The sale of Sudbury’s former post office building, which has been empty for two years, has been finalised, with its new owner hoping to use the space to attract new small businesses to the town.

Local businessman and property developer Barry Drury confirmed to the Free Press this week that he had purchased the disused premises in East Street, which was vacated in November 2016 after the Post Office franchised out its Sudbury branch to WH Smith on Market Hill.

Mr Drury, who owns numerous businesses in the town through his property management firm Barry Drury Investments, now intends to convert the structure into approximately five business units, to serve as a form of ‘start-up hub’.

He explained the building, while up for sale, had initially been marketed as premises suited for a large business, but his aim for the development is instead to offer a base for new start-ups that are concerned by the rising overheads faced by high street businesses.

“I would like to be able to attract new people into the town, to help them start up and get going,” said Mr Drury, who has been involved with businesses in the area for the last 50 years.

“Big is not always beautiful.

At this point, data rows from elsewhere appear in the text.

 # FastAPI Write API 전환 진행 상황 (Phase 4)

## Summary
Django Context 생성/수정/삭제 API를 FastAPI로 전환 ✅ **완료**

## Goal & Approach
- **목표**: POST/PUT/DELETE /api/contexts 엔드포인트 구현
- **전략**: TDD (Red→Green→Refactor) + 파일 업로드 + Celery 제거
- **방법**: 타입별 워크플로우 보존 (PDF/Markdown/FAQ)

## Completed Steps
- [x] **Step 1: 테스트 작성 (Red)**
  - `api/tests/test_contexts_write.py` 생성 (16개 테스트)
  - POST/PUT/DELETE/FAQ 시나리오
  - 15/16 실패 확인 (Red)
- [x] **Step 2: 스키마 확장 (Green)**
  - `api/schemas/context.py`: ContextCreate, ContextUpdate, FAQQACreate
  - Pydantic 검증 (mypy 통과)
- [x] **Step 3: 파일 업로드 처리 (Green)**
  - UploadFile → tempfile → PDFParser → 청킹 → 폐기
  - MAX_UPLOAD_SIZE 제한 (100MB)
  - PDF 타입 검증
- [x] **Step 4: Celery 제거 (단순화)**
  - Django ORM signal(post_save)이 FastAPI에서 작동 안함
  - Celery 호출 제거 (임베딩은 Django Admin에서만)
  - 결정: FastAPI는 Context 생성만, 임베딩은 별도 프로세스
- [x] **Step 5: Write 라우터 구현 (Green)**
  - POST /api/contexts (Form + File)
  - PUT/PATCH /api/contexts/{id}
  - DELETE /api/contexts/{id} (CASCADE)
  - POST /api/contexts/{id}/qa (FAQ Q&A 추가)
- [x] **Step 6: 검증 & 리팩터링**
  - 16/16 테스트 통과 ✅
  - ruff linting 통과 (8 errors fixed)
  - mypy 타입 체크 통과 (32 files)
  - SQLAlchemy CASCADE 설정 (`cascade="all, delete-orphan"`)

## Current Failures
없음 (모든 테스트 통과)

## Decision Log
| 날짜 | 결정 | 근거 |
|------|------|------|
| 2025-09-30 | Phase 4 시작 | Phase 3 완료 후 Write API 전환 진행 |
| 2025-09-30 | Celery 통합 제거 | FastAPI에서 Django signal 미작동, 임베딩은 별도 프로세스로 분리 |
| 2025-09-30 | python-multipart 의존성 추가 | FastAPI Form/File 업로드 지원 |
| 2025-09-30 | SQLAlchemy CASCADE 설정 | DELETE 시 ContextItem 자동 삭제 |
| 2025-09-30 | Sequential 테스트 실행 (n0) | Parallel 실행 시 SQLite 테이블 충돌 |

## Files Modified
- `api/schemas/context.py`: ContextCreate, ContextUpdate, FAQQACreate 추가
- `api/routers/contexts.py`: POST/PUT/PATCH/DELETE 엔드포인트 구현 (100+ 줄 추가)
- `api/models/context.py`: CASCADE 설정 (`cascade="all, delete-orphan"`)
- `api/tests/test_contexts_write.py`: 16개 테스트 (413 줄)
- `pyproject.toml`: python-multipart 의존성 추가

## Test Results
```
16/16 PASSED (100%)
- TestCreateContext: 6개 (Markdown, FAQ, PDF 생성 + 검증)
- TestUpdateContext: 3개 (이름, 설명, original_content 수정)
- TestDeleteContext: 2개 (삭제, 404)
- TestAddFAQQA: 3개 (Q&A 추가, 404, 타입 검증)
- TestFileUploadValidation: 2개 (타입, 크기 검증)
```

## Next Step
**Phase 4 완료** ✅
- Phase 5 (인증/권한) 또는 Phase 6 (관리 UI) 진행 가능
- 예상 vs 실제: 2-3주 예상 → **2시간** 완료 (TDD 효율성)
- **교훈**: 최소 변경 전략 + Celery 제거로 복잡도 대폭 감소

Most of the big properties in the town are owned by big companies. They have too much overheads for a start-up to get going with.

“Retail is quite bad at the moment, and it has got worse in the last five to 10 years, with online shopping taking over.

“It’s in the news all the time that towns around the country are dying. It’s hard work for everybody running small businesses.

“Hopefully, this might attract people who are looking for a low rent and a good position in the town.”

Mr Drury added that he is eager to get the development going as soon as possible, subject to receiving formal permission from Babergh District Council’s planning committee.

This comes as the Government announced in its budget statement this week that it will be cutting business rates for small shops by a third for two years.

South Suffolk MP James Cartlidge tweeted on Tuesday: “Really pleased by the announcement on business rates in today’s budget.

“Every week another perfectly good south Suffolk business gets in touch because they are being clobbered with higher rates, yet not making higher turnover – and certainly not higher profits. It’s very welcome help.”